Problem - The lines below starting at the line containing "- ✅ **Persistence**: Theme" and ending at the line containing "<td><p>允许未签名应用程序</p></td>" are to be repeated exactly, with both ends kept and nothing else added.

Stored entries
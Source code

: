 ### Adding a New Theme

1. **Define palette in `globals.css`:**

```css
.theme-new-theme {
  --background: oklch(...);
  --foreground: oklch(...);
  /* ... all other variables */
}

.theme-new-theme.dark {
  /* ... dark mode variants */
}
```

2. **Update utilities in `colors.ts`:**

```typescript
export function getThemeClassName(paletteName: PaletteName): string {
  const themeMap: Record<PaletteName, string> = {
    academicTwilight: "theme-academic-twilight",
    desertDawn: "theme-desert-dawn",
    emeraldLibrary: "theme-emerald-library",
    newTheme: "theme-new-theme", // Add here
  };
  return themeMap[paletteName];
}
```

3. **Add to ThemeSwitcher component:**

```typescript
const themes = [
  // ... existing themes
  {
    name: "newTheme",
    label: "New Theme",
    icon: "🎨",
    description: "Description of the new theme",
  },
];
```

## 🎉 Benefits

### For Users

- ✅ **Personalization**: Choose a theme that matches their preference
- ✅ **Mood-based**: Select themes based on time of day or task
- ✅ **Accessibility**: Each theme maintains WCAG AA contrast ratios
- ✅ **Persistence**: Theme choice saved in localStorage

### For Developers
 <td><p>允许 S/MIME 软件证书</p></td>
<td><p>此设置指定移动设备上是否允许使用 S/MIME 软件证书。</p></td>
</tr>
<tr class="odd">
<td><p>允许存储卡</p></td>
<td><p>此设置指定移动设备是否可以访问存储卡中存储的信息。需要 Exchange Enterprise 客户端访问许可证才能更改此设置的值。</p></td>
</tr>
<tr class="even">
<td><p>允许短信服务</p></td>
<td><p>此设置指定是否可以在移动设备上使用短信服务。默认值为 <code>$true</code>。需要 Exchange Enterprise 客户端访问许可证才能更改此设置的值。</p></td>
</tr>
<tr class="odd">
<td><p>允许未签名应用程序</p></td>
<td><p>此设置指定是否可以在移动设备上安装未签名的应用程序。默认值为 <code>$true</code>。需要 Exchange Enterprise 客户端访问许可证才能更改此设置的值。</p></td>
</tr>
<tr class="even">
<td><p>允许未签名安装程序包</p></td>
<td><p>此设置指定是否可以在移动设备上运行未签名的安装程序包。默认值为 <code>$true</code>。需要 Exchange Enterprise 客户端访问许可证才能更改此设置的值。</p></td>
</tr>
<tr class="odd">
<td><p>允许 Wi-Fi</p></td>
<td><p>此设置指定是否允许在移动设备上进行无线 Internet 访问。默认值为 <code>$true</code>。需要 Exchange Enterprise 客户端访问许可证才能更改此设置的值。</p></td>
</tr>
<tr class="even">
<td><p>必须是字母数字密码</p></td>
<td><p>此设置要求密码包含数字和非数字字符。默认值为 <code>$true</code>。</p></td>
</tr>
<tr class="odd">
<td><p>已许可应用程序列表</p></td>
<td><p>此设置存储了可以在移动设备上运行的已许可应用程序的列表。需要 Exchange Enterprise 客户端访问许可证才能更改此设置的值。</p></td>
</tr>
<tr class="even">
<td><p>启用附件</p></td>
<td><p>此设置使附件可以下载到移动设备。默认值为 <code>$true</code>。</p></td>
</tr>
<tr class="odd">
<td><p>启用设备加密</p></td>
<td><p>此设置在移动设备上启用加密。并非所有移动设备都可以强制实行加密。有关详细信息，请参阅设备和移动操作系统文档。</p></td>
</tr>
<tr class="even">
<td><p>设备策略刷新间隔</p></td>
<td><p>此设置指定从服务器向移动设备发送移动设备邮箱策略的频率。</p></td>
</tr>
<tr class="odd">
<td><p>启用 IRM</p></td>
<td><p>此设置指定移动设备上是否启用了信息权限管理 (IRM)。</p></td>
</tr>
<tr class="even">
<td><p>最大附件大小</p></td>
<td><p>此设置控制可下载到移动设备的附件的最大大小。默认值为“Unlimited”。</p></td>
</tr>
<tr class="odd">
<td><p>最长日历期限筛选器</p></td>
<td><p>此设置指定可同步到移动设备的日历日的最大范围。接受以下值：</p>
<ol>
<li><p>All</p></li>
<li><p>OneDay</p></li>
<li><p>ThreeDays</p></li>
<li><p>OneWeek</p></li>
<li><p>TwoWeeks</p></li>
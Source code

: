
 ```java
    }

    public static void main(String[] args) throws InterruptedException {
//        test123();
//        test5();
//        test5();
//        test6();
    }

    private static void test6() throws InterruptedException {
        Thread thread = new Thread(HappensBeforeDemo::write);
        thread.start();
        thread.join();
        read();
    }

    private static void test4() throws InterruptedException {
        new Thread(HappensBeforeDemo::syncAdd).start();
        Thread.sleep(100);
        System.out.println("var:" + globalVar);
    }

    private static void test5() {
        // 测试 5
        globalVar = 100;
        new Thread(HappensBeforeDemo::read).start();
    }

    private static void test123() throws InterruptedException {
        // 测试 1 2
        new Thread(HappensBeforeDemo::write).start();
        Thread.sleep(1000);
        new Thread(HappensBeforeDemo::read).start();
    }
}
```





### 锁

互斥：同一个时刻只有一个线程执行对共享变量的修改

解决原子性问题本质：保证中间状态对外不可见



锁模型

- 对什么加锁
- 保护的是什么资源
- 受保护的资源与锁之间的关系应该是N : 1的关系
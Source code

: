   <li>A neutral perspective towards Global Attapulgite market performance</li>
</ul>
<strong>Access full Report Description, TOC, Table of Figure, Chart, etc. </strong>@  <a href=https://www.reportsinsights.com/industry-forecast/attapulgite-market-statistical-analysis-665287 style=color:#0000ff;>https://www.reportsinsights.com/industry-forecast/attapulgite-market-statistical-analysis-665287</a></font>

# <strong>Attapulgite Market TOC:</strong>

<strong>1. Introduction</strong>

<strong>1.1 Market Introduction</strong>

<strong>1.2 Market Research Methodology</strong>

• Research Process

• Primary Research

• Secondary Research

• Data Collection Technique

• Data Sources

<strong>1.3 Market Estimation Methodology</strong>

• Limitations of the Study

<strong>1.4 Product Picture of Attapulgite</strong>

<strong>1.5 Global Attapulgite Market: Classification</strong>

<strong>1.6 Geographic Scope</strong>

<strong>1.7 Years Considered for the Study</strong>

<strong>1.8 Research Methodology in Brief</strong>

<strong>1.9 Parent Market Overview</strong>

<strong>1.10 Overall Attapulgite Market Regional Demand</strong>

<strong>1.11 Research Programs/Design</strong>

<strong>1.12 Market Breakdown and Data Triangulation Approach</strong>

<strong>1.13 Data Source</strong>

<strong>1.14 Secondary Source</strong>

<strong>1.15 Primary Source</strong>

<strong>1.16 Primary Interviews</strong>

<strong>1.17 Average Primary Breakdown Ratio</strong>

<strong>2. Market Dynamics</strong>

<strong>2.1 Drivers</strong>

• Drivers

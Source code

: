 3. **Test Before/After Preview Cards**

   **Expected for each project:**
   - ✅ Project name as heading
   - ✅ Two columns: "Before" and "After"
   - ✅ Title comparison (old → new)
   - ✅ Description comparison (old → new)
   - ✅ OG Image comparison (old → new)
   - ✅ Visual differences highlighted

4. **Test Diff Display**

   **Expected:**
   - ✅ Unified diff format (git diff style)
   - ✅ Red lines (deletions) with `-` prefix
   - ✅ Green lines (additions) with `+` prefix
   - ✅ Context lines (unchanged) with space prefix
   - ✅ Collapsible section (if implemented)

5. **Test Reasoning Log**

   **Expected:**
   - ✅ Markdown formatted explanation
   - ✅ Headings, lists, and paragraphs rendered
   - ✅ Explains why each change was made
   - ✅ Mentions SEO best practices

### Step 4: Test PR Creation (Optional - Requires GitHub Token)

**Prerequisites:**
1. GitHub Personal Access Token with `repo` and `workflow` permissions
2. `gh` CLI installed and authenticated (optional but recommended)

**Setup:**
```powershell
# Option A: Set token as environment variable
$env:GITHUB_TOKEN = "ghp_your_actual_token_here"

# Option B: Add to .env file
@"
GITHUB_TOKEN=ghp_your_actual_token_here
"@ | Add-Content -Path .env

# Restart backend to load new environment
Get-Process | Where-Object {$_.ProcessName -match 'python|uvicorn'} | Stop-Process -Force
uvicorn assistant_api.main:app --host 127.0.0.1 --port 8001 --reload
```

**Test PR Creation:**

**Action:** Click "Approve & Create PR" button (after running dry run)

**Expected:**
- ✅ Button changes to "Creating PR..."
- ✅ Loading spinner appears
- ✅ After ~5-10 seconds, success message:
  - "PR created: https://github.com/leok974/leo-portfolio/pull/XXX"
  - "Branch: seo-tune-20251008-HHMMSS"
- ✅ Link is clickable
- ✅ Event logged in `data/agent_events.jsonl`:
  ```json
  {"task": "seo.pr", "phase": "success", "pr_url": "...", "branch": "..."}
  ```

Exercise solution -
- ✅ **Persistence**: Theme choice saved in localStorage

### For Developers
 <td><p>允许 S/MIME 软件证书</p></td>
<td><p>此设置指定移动设备上是否允许使用 S/MIME 软件证书。</p></td>
</tr>
<tr class="odd">
<td><p>允许存储卡</p></td>
<td><p>此设置指定移动设备是否可以访问存储卡中存储的信息。需要 Exchange Enterprise 客户端访问许可证才能更改此设置的值。</p></td>
</tr>
<tr class="even">
<td><p>允许短信服务</p></td>
<td><p>此设置指定是否可以在移动设备上使用短信服务。默认值为 <code>$true</code>。需要 Exchange Enterprise 客户端访问许可证才能更改此设置的值。</p></td>
</tr>
<tr class="odd">
<td><p>允许未签名应用程序</p></td>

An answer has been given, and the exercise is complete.